**Exercise:**
Could you reproduce the lines below from the one with "o valor calculado para" through the one with "ambiente simulado com"? Keep both ends and add nothing.

Collection entries
★ ★ ★ ★

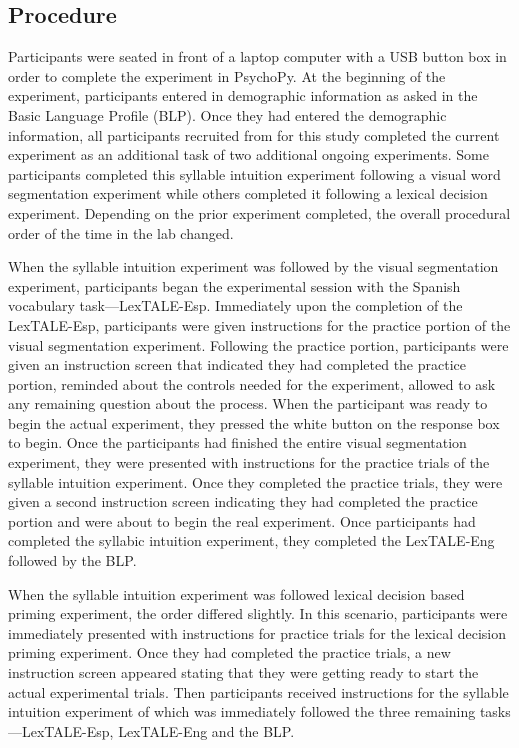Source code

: \documentclass[
12pt, %
english, %
doublespacing, %
nolistspacing, %
liststotoc, %
headsepline, %
chapterinoneline, %
openany, %
]{DoctoralThesis}\usepackage[]{graphicx}\usepackage[]{color}
\begin{document}



\subsection{Procedure}
Participants were seated in front of a laptop computer with a USB button box in order to complete the experiment in PsychoPy. At the beginning of the experiment, participants entered in demographic information as asked in the Basic Language Profile (BLP). Once they had entered the demographic information, all participants recruited from for this study completed the current experiment as an additional task of two additional ongoing experiments. Some participants completed this syllable intuition experiment following a visual word segmentation experiment while others completed it following a lexical decision experiment. Depending on the prior experiment completed, the overall procedural order of the time in the lab changed.

When the syllable intuition experiment was followed by the visual segmentation experiment, %
participants began the experimental session with the Spanish vocabulary task---LexTALE-Esp. Immediately upon the completion of the LexTALE-Esp, participants were given instructions for the practice portion of the visual segmentation experiment. Following the practice portion, participants were given an instruction screen that indicated they had completed the practice portion, reminded about the controls needed for the experiment, allowed to ask any remaining question about the process. When the participant was ready to begin the actual experiment, they pressed the white button on the response box to begin. Once the participants had finished the entire visual segmentation experiment, they were presented with instructions for the practice trials of the syllable intuition experiment. Once they completed the practice trials, they were given a second instruction screen indicating they had completed the practice portion and were about to begin the real experiment. Once participants had completed the syllabic intuition experiment, they completed the LexTALE-Eng followed by the BLP. 

When the syllable intuition experiment was followed lexical decision based priming experiment, the order differed slightly. In this scenario, participants were immediately presented with instructions for practice trials for the lexical decision priming experiment. Once they had completed the practice trials, a new instruction screen appeared stating that they were getting ready to start the actual experimental trials. Then participants received instructions for the syllable intuition experiment of which was immediately followed the three remaining tasks---LexTALE-Esp, LexTALE-Eng and the BLP.
\end{document}
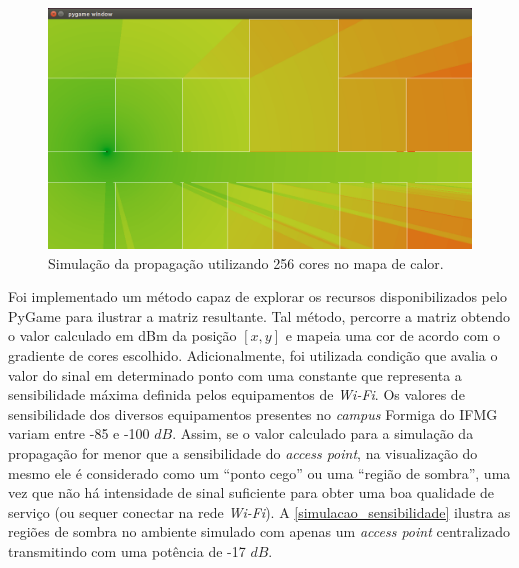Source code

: \documentclass[
	12pt,				%
	twoside,			%
	a4paper,			%
	english,			%
	french,				%
	spanish,			%
	brazil				%
	]{abntex2}
\begin{document}
\begin{figure}[ht]
    \caption{\label{represetacao_simulacao} Simulação da propagação utilizando 256 cores no mapa de calor.}
    \begin{center}
        \includegraphics[scale=0.4]{imagens/representacao-simulacao.jpg}
    \end{center}
\end{figure}

Foi implementado um método capaz de explorar os recursos
disponibilizados pelo PyGame para ilustrar a matriz resultante. Tal
método, percorre a matriz obtendo o valor calculado em dBm da posição
\([x, y]\) e mapeia uma cor de acordo com o gradiente de cores
escolhido. Adicionalmente, foi utilizada condição que avalia o valor do
sinal em determinado ponto com uma constante que representa a
sensibilidade máxima definida pelos equipamentos de \emph{Wi-Fi}. Os
valores de sensibilidade dos diversos equipamentos presentes no
\emph{campus} Formiga do IFMG variam entre -85 e -100 \(dB\). Assim, se
o valor calculado para a simulação da propagação for menor que a
sensibilidade do \emph{access point}, na visualização do mesmo ele é
considerado como um ``ponto cego'' ou uma ``região de sombra'', uma vez
que não há intensidade de sinal suficiente para obter uma boa qualidade
de serviço (ou sequer conectar na rede \emph{Wi-Fi}). A
\autoref{simulacao_sensibilidade} ilustra as regiões de sombra no
ambiente simulado com apenas um \emph{access point} centralizado
transmitindo com uma potência de -17 \(dB\).
\end{document}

★ ★ ★ ★

**Answer area:**
o valor calculado para a simulação da propagação for menor que a
sensibilidade do \emph{access point}, na visualização do mesmo ele é
considerado como um ``ponto cego'' ou uma ``região de sombra'', uma vez
que não há intensidade de sinal suficiente para obter uma boa qualidade
de serviço (ou sequer conectar na rede \emph{Wi-Fi}). A
\autoref{simulacao_sensibilidade} ilustra as regiões de sombra no
ambiente simulado com apenas um \emph{access point} centralizado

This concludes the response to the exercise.